Extracted material ▸

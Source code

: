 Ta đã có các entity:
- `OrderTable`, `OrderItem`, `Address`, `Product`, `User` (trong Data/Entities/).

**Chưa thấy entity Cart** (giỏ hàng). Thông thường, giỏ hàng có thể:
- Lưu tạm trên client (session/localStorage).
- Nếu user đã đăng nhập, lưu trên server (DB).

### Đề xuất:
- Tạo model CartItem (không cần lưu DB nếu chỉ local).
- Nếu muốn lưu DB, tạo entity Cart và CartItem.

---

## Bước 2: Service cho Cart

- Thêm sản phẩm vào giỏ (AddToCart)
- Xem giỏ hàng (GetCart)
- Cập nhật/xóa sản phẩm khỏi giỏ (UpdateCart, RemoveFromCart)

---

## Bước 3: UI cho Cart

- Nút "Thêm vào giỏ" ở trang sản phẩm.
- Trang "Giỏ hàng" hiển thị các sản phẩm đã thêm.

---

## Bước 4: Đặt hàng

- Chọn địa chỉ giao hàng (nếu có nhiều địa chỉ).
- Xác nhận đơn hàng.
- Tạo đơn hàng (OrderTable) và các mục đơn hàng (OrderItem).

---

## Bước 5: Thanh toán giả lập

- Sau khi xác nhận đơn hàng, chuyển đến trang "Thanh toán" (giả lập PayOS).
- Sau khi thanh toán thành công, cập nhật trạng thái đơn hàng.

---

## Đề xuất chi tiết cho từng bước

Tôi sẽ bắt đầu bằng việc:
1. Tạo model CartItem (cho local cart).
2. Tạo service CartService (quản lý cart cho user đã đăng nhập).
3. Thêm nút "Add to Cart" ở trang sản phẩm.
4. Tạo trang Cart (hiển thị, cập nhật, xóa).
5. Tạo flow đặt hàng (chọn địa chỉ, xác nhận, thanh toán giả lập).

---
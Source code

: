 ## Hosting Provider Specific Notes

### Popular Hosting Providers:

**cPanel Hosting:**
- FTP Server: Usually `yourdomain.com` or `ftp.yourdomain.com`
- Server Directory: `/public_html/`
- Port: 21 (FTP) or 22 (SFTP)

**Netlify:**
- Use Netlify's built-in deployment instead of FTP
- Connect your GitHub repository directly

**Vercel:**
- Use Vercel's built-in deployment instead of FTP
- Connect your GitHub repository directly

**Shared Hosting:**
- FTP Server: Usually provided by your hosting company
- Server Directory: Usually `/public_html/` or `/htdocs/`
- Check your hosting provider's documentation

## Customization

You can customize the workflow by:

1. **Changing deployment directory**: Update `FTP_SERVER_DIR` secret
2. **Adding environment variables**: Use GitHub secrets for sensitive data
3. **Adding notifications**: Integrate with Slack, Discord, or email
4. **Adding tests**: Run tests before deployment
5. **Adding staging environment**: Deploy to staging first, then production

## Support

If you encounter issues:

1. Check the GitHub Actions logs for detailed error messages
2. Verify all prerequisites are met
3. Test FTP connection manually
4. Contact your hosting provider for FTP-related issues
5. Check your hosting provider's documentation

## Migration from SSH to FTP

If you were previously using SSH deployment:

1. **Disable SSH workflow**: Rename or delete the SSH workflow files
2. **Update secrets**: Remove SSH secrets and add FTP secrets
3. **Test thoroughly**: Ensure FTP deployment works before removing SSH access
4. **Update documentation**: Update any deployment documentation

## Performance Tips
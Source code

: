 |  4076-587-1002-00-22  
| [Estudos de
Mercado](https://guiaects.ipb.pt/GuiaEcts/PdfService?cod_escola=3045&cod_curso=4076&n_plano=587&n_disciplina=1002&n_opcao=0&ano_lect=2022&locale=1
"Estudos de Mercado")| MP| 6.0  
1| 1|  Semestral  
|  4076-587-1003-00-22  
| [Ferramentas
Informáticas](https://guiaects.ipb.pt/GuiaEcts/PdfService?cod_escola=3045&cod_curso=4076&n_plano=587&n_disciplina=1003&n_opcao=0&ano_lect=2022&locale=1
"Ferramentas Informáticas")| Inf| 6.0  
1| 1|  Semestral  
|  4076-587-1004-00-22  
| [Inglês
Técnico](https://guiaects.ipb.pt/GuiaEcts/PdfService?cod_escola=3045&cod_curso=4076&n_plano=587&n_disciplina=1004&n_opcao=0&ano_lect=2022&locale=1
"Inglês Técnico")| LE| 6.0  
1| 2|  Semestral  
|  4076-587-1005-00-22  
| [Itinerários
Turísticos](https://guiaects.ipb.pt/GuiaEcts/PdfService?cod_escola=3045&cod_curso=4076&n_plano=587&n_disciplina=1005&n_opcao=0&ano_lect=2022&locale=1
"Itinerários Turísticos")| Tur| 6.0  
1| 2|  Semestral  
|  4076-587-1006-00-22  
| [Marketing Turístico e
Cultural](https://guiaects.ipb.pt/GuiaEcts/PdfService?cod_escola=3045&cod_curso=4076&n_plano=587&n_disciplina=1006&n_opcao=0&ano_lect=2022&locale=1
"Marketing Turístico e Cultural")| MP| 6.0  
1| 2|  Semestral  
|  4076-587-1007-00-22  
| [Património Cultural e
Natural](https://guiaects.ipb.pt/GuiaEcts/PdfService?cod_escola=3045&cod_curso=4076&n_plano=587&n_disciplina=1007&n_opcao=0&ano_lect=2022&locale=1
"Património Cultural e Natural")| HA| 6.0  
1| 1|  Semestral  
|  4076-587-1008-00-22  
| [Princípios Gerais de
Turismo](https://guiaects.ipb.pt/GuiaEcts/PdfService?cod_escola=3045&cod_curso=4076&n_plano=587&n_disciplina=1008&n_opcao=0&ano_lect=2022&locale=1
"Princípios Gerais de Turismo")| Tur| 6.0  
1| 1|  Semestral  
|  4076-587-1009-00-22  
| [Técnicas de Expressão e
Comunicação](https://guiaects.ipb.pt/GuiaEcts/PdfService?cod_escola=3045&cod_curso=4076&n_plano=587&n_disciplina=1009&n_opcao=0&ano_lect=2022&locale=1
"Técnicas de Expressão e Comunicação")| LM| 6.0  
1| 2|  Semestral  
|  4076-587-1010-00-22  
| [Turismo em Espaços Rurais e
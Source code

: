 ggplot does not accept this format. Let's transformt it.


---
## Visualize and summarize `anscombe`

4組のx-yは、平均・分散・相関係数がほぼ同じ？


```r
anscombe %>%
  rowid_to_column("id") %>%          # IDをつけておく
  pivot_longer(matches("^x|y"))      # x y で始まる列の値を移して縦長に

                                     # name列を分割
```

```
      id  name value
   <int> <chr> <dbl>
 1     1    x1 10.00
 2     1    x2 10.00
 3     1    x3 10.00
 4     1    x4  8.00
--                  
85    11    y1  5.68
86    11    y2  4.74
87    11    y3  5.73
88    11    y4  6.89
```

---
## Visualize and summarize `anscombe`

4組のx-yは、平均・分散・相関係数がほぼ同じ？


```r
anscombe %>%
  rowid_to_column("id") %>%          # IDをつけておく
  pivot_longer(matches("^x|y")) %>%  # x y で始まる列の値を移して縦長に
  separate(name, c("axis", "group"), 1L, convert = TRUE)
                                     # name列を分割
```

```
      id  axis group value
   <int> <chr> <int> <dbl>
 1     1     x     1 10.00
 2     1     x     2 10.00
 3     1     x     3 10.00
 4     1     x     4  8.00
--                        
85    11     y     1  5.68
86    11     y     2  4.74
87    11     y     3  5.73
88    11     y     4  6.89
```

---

Exercise directions ▸ Please reproduce exactly the lines from the first one of the records above through the line containing "- Chọn địa chỉ", both included, and nothing else.

Your response ▸
Source code

: Ta đã có các entity:
- `OrderTable`, `OrderItem`, `Address`, `Product`, `User` (trong Data/Entities/).

**Chưa thấy entity Cart** (giỏ hàng). Thông thường, giỏ hàng có thể:
- Lưu tạm trên client (session/localStorage).
- Nếu user đã đăng nhập, lưu trên server (DB).

### Đề xuất:
- Tạo model CartItem (không cần lưu DB nếu chỉ local).
- Nếu muốn lưu DB, tạo entity Cart và CartItem.

---

## Bước 2: Service cho Cart

- Thêm sản phẩm vào giỏ (AddToCart)
- Xem giỏ hàng (GetCart)
- Cập nhật/xóa sản phẩm khỏi giỏ (UpdateCart, RemoveFromCart)

---

## Bước 3: UI cho Cart

- Nút "Thêm vào giỏ" ở trang sản phẩm.
- Trang "Giỏ hàng" hiển thị các sản phẩm đã thêm.

---

## Bước 4: Đặt hàng

- Chọn địa chỉ giao hàng (nếu có nhiều địa chỉ).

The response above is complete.